London experimental four-piece deathcrash kickstart Saturday into life. Their potent mix of slowcore, shoegaze and post-rock conjuring up images of Low, Mogwai and Galaxie 500 at various points while ultimately ensuring no one lives the In The Dock Stage at any point throughout their epic forty minutes set. Debut album Return is undoubtedly one of 2022’s finest that will almost certainly be among the plaudits when the year draws to a close, and their live show comes highly recommended too based on this performance.
Elsewhere, both CMAT and Bess Atwell draw large crowds on the Main and Lodge stages respectively. The former’s alt country proving popular with the masses despite the elements while the latter’s delectable folk pop more than makes for the adverse weather outdoors. A few drops of rain aren’t going to deter arguably the biggest crowd of the weekend from turning up to see Self Esteem and Rebecca Lucy Taylor makes the most of such adoration, delighting those out front with every passing syllable and dance routine. Playing a set consisting largely of material from the Mercury nominated Prioritise Pleasure, her performance feels like a celebration of sorts that becomes a joint exercise in mutual admiration as Taylor takes time to meet, greet and pose for selfies with several younger members of the audience at the end.
As the second day draws to a close, its left to experimental post-everything septet KEG to create mayhem on the Lodge stage, their incendiary mix of punk, funk and soul causing limbs to flail out front with wilful abandon. Crowd surfers come and go throughout their thirteen songs set while the likes of “Kids”, “Sing Again” and “Porpoise” regale the spirit of Talking Heads, LCD Soundsystem and Searching For The Young Soul Rebels era Dexys respectively. Their elegant mash of sounds and styles provides the perfect ending to another glorious day of sonic delights.
There’s an unholy racket building in the big top (In The Dock stage) courtesy of Leeds art punks Treeboy & Arc.

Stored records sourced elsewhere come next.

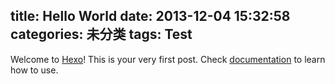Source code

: title: Hello World
date: 2013-12-04 15:32:58
categories: 未分类
tags: Test
---

Welcome to [Hexo](http://zespia.tw/hexo)! This is your very first post. Check [documentation](http://zespia.tw/hexo/docs) to learn how to use.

While unashamedly winning the award for loudest band of the weekend, their incisive stabs of visceral post-punk coupled with an uncanny knack for delivering an insatiable tune or three makes them one of the finds of the weekend. Bearing in mind they’re still relatively unknown outside of their native Yorkshire, despite having been on the circuit for a number of years.
Welsh trio The Bug Club are also a revelation. Not that it should come as a surprise to anyone that’s seen or heard their bluesy, indiepop ditties previously. Playing a vastly shortened set by their usual standards, the trio still find time to cram in fourteen numbers including a couple of new songs off forthcoming second album Green Dream In F#. York quintet Bull also pack the rafters on the intimate Acorn stage with their Flaming Lips-meets-REM feelgood tunes that reach an attainable high as word spread of the England Lionesses’ World Cup victory leading to an impromptu rendition of “Three Lions” midset.

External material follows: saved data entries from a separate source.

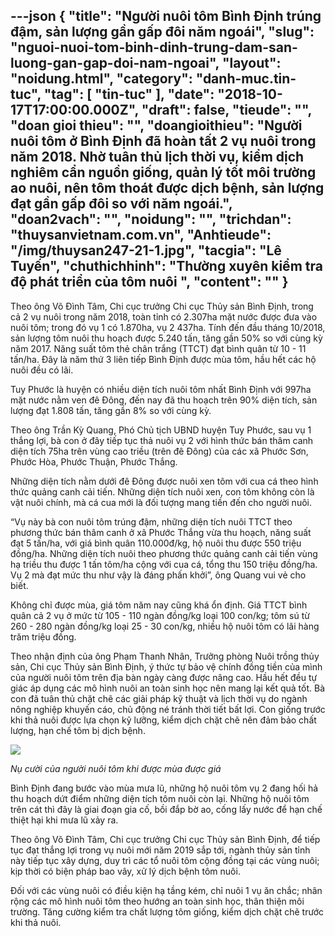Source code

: ---json
{
    "title": "Người nuôi tôm Bình Định trúng đậm, sản lượng gần gấp đôi năm ngoái",
    "slug": "nguoi-nuoi-tom-binh-dinh-trung-dam-san-luong-gan-gap-doi-nam-ngoai",
    "layout": "noidung.html",
    "category": "danh-muc.tin-tuc",
    "tag": [
        "tin-tuc"
    ],
    "date": "2018-10-17T17:00:00.000Z",
    "draft": false,
    "tieude": "",
    "doan gioi thieu": "",
    "doangioithieu": "Người nuôi tôm ở Bình Định đã hoàn tất 2 vụ nuôi trong năm 2018. Nhờ tuân thủ lịch thời vụ, kiểm dịch nghiêm cẩn nguồn giống, quản lý tốt môi trường ao nuôi, nên tôm thoát được dịch bệnh, sản lượng đạt gần gấp đôi so với năm ngoái.",
    "doan2vach": "",
    "noidung": "",
    "trichdan": "thuysanvietnam.com.vn",
    "Anhtieude": "/img/thuysan247-21-1.jpg",
    "tacgia": "Lê Tuyến",
    "chuthichhinh": "Thường xuyên kiểm tra độ phát triển của tôm nuôi ",
    "__content__": ""
}
---
<p>Theo &ocirc;ng V&otilde; Đ&igrave;nh T&acirc;m, Chi cục trưởng Chi cục Thủy sản B&igrave;nh Định, trong cả 2 vụ nu&ocirc;i trong năm 2018, to&agrave;n tỉnh c&oacute; 2.307ha mặt nước được đưa v&agrave;o nu&ocirc;i t&ocirc;m; trong đ&oacute; vụ 1 c&oacute; 1.870ha, vụ 2 437ha. T&iacute;nh đến đầu th&aacute;ng 10/2018, sản lượng t&ocirc;m nu&ocirc;i thu hoạch được 5.240 t&acirc;́n, tăng gần 50% so với c&ugrave;ng kỳ năm 2017. Năng suất t&ocirc;m thẻ ch&acirc;n trắng (TTCT) đạt b&igrave;nh qu&acirc;n từ 10 - 11 tấn/ha. Đ&acirc;y l&agrave; năm thứ 3 li&ecirc;n tiếp B&igrave;nh Định được m&ugrave;a t&ocirc;m, hầu hết c&aacute;c hộ nu&ocirc;i đều c&oacute; l&atilde;i.</p>

<p>Tuy Phước l&agrave; huyện c&oacute; nhiều diện t&iacute;ch nu&ocirc;i t&ocirc;m nhất B&igrave;nh Định với 997ha mặt nước nằm ven đ&ecirc; Đ&ocirc;ng, đến nay đ&atilde; thu hoạch tr&ecirc;n 90% diện t&iacute;ch, sản lượng đạt 1.808 tấn, tăng gần 8% so với c&ugrave;ng kỳ.</p>

<p>Theo &ocirc;ng Trần Kỳ Quang, Ph&oacute; Chủ tịch UBND huyện Tuy Phước, sau vụ 1 thắng lợi, b&agrave; con ở đ&acirc;y tiếp tục thả nu&ocirc;i vụ 2 với h&igrave;nh thức b&aacute;n th&acirc;m canh diện t&iacute;ch 75ha tr&ecirc;n v&ugrave;ng cao triều (tr&ecirc;n đ&ecirc; Đ&ocirc;ng) của c&aacute;c x&atilde; Phước Sơn, Phước H&ograve;a, Phước Thuận, Phước Thắng.</p>

<p>Những diện t&iacute;ch nằm dưới đ&ecirc; Đ&ocirc;ng được nu&ocirc;i xen t&ocirc;m với cua c&aacute; theo h&igrave;nh thức quảng canh cải tiến. Những diện t&iacute;ch nu&ocirc;i xen, con t&ocirc;m kh&ocirc;ng c&ograve;n l&agrave; vật nu&ocirc;i ch&iacute;nh, m&agrave; c&aacute; cua mới l&agrave; đối tượng mang tiền đến cho người nu&ocirc;i.</p>

<p>&ldquo;Vụ n&agrave;y b&agrave; con nu&ocirc;i t&ocirc;m tr&uacute;ng đậm, những diện t&iacute;ch nu&ocirc;i TTCT theo phương thức b&aacute;n th&acirc;m canh ở x&atilde; Phước Thắng vừa thu hoạch, năng suất đạt 5 tấn/ha, với gi&aacute; b&igrave;nh qu&acirc;n 110.000đ/kg, hộ nu&ocirc;i thu được 550 triệu đồng/ha. Những diện t&iacute;ch nu&ocirc;i theo phương thức quảng canh cải tiến v&ugrave;ng hạ triều thu được 1 tấn t&ocirc;m/ha cộng với cua c&aacute;, tổng thu 150 triệu đồng/ha. Vụ 2 m&agrave; đạt mức thu như vậy l&agrave; đ&aacute;ng phấn khởi&rdquo;, &ocirc;ng Quang vui vẻ cho biết.</p>

<p>Kh&ocirc;ng chỉ được m&ugrave;a, gi&aacute; t&ocirc;m năm nay cũng kh&aacute; ổn định. Gi&aacute;&nbsp;TTCT b&igrave;nh qu&acirc;n cả 2 vụ ở mức từ 105 - 110 ng&agrave;n đồng/kg loại 100 con/kg; t&ocirc;m s&uacute; từ 260 - 280 ng&agrave;n đồng/kg loại 25 - 30 con/kg, nhiều hộ nu&ocirc;i t&ocirc;m c&oacute; l&atilde;i h&agrave;ng trăm triệu đồng.</p>

<p>Theo nhận định của &ocirc;ng Phạm Thanh Nh&acirc;n, Trưởng ph&ograve;ng Nu&ocirc;i trồng thủy sản, Chi cục Thủy sản B&igrave;nh Định, &yacute; thức tự bảo vệ ch&iacute;nh đồng tiền của m&igrave;nh của người nu&ocirc;i t&ocirc;m tr&ecirc;n địa b&agrave;n ng&agrave;y c&agrave;ng được n&acirc;ng cao. Hầu hết đều tự gi&aacute;c &aacute;p dụng c&aacute;c m&ocirc; h&igrave;nh nu&ocirc;i an to&agrave;n sinh học n&ecirc;n mang lại kết quả tốt. B&agrave; con đ&atilde; tu&acirc;n thủ chặt chẽ c&aacute;c giải ph&aacute;p kỹ thuật v&agrave; lịch thời vụ do ng&agrave;nh n&ocirc;ng nghiệp khuyến c&aacute;o, chủ động n&eacute; tr&aacute;nh thời tiết bất lợi. Con giống trước khi thả nu&ocirc;i được lựa chọn kỹ lưỡng, kiểm dịch chặt chẽ n&ecirc;n đảm bảo chất lượng, hạn chế t&ocirc;m bị dịch bệnh.</p>

<p><img src="https://image.nongnghiep.vn/upload/2018/10/16/19-02-51_2.jpg" /></p>

<p><em>Nụ cười của người nu&ocirc;i t&ocirc;m khi được m&ugrave;a được gi&aacute;&nbsp;</em></p>

<p>B&igrave;nh Định đang bước v&agrave;o m&ugrave;a mưa lũ, những hộ nu&ocirc;i t&ocirc;m vụ 2 đang hối hả thu hoạch dứt điểm những diện t&iacute;ch t&ocirc;m nu&ocirc;i c&ograve;n lại. Những hộ nu&ocirc;i t&ocirc;m tr&ecirc;n c&aacute;t th&igrave; đ&acirc;y l&agrave; giai đoạn gia cố, bồi đắp bờ ao, cống lấy nước để hạn chế thiệt hại khi mưa lũ xảy ra.</p>

<p>Theo &ocirc;ng V&otilde; Đ&igrave;nh T&acirc;m, Chi cục trưởng Chi cục Thủy sản B&igrave;nh Định, để tiếp tục đạt thắng lợi trong vụ nu&ocirc;i mới năm 2019 sắp tới, ng&agrave;nh thủy sản tỉnh n&agrave;y tiếp tục x&acirc;y dựng, duy tr&igrave; c&aacute;c tổ nu&ocirc;i t&ocirc;m cộng đồng tại c&aacute;c v&ugrave;ng nu&ocirc;i; kịp thời c&oacute; biện ph&aacute;p bao v&acirc;y, xử l&yacute; dịch bệnh t&ocirc;m nu&ocirc;i.</p>

<p>Đối với c&aacute;c v&ugrave;ng nu&ocirc;i c&oacute; điều kiện hạ tầng k&eacute;m, chỉ nu&ocirc;i 1 vụ ăn chắc; nh&acirc;n rộng c&aacute;c m&ocirc; h&igrave;nh nu&ocirc;i t&ocirc;m theo hướng an to&agrave;n sinh học, th&acirc;n thiện m&ocirc;i trường. Tăng cường kiểm tra chất lượng t&ocirc;m giống, kiểm dịch chặt chẽ trước khi thả nu&ocirc;i.</p>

Over yonder, there’s Stewart Lee sat chatting to The Lovely Eggs while football referee Jon Moss (also of The Vinyl Whistle record emporium in Headingley) can be seen bopping along intently at the side of the stage to many of the acts over the course of the weekend. New acquaintances lead to friendships and as Sunday turns into Monday, Under the Radar are sad to be leaving one of the most heart warming festivals we’ve ever experienced. It goes without saying we’ll be back next year. Deer Shed take a bow.